- **WORK TO COMPLETE**
Reproduce the records below word for word.

Stored data entries:
%%
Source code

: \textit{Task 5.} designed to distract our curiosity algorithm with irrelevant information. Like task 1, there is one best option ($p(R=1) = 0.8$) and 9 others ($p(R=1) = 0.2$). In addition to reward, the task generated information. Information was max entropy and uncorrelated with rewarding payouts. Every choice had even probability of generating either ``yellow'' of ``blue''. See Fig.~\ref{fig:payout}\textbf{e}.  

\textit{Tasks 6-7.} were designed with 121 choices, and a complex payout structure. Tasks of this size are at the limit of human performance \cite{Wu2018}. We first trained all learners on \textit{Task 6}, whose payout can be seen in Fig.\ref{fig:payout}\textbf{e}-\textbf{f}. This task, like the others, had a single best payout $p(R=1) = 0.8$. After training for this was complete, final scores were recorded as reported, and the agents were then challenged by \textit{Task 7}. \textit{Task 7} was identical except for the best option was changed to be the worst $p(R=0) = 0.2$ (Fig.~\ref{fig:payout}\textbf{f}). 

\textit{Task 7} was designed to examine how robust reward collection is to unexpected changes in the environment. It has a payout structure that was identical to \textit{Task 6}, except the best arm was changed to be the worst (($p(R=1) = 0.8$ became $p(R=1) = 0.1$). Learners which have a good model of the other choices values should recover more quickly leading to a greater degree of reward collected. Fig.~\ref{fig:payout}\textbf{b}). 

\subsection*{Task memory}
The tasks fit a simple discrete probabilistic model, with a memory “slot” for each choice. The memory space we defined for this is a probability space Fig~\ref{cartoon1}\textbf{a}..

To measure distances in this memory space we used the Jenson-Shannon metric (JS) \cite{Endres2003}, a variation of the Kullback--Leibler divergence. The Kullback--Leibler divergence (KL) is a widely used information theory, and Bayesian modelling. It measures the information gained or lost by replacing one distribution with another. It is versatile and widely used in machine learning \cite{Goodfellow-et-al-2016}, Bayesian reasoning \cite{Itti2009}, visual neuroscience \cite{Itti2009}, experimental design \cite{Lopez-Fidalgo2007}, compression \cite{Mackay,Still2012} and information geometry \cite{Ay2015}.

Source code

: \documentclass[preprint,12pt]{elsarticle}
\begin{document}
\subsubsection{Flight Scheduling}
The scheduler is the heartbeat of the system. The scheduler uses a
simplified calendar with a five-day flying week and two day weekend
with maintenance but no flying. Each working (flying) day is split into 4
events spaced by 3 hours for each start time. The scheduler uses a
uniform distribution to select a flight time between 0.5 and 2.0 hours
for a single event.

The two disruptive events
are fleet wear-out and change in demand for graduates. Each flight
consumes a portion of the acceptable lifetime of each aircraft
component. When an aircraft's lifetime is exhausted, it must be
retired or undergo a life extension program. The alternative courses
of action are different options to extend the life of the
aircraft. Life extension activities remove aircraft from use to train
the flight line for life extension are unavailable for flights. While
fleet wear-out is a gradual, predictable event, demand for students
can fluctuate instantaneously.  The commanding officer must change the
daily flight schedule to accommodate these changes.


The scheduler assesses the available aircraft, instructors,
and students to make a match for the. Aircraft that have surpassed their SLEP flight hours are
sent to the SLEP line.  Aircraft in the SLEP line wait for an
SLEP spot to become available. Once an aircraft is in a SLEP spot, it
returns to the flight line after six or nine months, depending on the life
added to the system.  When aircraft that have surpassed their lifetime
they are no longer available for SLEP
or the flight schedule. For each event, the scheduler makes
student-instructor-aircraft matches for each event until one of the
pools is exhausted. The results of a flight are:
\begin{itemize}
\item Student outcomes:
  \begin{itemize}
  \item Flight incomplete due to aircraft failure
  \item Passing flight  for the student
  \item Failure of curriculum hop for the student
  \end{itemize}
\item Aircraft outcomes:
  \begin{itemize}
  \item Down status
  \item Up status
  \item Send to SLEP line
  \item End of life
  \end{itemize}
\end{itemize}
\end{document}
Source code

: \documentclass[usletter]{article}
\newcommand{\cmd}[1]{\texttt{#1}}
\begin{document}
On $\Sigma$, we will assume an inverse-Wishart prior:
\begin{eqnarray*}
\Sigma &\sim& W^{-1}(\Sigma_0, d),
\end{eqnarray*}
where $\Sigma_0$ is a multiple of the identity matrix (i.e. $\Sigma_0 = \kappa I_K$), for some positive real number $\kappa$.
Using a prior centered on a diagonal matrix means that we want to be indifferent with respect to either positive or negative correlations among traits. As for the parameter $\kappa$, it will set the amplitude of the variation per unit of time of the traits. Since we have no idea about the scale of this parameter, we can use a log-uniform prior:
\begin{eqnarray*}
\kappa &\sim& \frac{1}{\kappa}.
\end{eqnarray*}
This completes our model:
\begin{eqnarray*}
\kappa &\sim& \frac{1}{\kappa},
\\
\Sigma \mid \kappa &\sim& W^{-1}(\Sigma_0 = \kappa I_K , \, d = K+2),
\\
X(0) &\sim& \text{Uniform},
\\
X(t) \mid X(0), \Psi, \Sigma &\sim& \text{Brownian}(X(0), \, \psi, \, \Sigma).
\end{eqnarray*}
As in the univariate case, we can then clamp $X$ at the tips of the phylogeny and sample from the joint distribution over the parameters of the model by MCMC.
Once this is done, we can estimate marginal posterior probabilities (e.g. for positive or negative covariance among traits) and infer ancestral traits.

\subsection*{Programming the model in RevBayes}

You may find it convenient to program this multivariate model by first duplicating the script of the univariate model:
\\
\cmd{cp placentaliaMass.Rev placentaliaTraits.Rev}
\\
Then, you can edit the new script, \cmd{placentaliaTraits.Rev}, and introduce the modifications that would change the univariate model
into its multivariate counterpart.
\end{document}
%%
- **WRITTEN ANSWER**
Source code

: \textit{Task 5.} designed to distract our curiosity algorithm with irrelevant information. Like task 1, there is one best option ($p(R=1) = 0.8$) and 9 others ($p(R=1) = 0.2$). In addition to reward, the task generated information. Information was max entropy and uncorrelated with rewarding payouts. Every choice had even probability of generating either ``yellow'' of ``blue''. See Fig.~\ref{fig:payout}\textbf{e}.  

\textit{Tasks 6-7.} were designed with 121 choices, and a complex payout structure. Tasks of this size are at the limit of human performance \cite{Wu2018}. We first trained all learners on \textit{Task 6}, whose payout can be seen in Fig.\ref{fig:payout}\textbf{e}-\textbf{f}. This task, like the others, had a single best payout $p(R=1) = 0.8$. After training for this was complete, final scores were recorded as reported, and the agents were then challenged by \textit{Task 7}. \textit{Task 7} was identical except for the best option was changed to be the worst $p(R=0) = 0.2$ (Fig.~\ref{fig:payout}\textbf{f}). 

\textit{Task 7} was designed to examine how robust reward collection is to unexpected changes in the environment. It has a payout structure that was identical to \textit{Task 6}, except the best arm was changed to be the worst (($p(R=1) = 0.8$ became $p(R=1) = 0.1$). Learners which have a good model of the other choices values should recover more quickly leading to a greater degree of reward collected. Fig.~\ref{fig:payout}\textbf{b}). 

\subsection*{Task memory}
The tasks fit a simple discrete probabilistic model, with a memory “slot” for each choice. The memory space we defined for this is a probability space Fig~\ref{cartoon1}\textbf{a}..

To measure distances in this memory space we used the Jenson-Shannon metric (JS) \cite{Endres2003}, a variation of the Kullback--Leibler divergence. The Kullback--Leibler divergence (KL) is a widely used information theory, and Bayesian modelling. It measures the information gained or lost by replacing one distribution with another. It is versatile and widely used in machine learning \cite{Goodfellow-et-al-2016}, Bayesian reasoning \cite{Itti2009}, visual neuroscience \cite{Itti2009}, experimental design \cite{Lopez-Fidalgo2007}, compression \cite{Mackay,Still2012} and information geometry \cite{Ay2015}.

Source code

: \documentclass[preprint,12pt]{elsarticle}
\begin{document}
\subsubsection{Flight Scheduling}
The scheduler is the heartbeat of the system. The scheduler uses a
simplified calendar with a five-day flying week and two day weekend
with maintenance but no flying. Each working (flying) day is split into 4
events spaced by 3 hours for each start time. The scheduler uses a
uniform distribution to select a flight time between 0.5 and 2.0 hours
for a single event.

The two disruptive events
are fleet wear-out and change in demand for graduates. Each flight
consumes a portion of the acceptable lifetime of each aircraft
component. When an aircraft's lifetime is exhausted, it must be
retired or undergo a life extension program. The alternative courses
of action are different options to extend the life of the
aircraft. Life extension activities remove aircraft from use to train
the flight line for life extension are unavailable for flights. While
fleet wear-out is a gradual, predictable event, demand for students
can fluctuate instantaneously.  The commanding officer must change the
daily flight schedule to accommodate these changes.


The scheduler assesses the available aircraft, instructors,
and students to make a match for the. Aircraft that have surpassed their SLEP flight hours are
sent to the SLEP line.  Aircraft in the SLEP line wait for an
SLEP spot to become available. Once an aircraft is in a SLEP spot, it
returns to the flight line after six or nine months, depending on the life
added to the system.  When aircraft that have surpassed their lifetime
they are no longer available for SLEP
or the flight schedule. For each event, the scheduler makes
student-instructor-aircraft matches for each event until one of the
pools is exhausted. The results of a flight are:
\begin{itemize}
\item Student outcomes:
  \begin{itemize}
  \item Flight incomplete due to aircraft failure
  \item Passing flight  for the student
  \item Failure of curriculum hop for the student
  \end{itemize}
\item Aircraft outcomes:
  \begin{itemize}
  \item Down status
  \item Up status
  \item Send to SLEP line
  \item End of life
  \end{itemize}
\end{itemize}
\end{document}
Source code

: \documentclass[usletter]{article}
\newcommand{\cmd}[1]{\texttt{#1}}
\begin{document}
On $\Sigma$, we will assume an inverse-Wishart prior:
\begin{eqnarray*}
\Sigma &\sim& W^{-1}(\Sigma_0, d),
\end{eqnarray*}
where $\Sigma_0$ is a multiple of the identity matrix (i.e. $\Sigma_0 = \kappa I_K$), for some positive real number $\kappa$.
Using a prior centered on a diagonal matrix means that we want to be indifferent with respect to either positive or negative correlations among traits. As for the parameter $\kappa$, it will set the amplitude of the variation per unit of time of the traits. Since we have no idea about the scale of this parameter, we can use a log-uniform prior:
\begin{eqnarray*}
\kappa &\sim& \frac{1}{\kappa}.
\end{eqnarray*}
This completes our model:
\begin{eqnarray*}
\kappa &\sim& \frac{1}{\kappa},
\\
\Sigma \mid \kappa &\sim& W^{-1}(\Sigma_0 = \kappa I_K , \, d = K+2),
\\
X(0) &\sim& \text{Uniform},
\\
X(t) \mid X(0), \Psi, \Sigma &\sim& \text{Brownian}(X(0), \, \psi, \, \Sigma).
\end{eqnarray*}
As in the univariate case, we can then clamp $X$ at the tips of the phylogeny and sample from the joint distribution over the parameters of the model by MCMC.
Once this is done, we can estimate marginal posterior probabilities (e.g. for positive or negative covariance among traits) and infer ancestral traits.

\subsection*{Programming the model in RevBayes}

You may find it convenient to program this multivariate model by first duplicating the script of the univariate model:
\\
\cmd{cp placentaliaMass.Rev placentaliaTraits.Rev}
\\
Then, you can edit the new script, \cmd{placentaliaTraits.Rev}, and introduce the modifications that would change the univariate model
into its multivariate counterpart.
\end{document}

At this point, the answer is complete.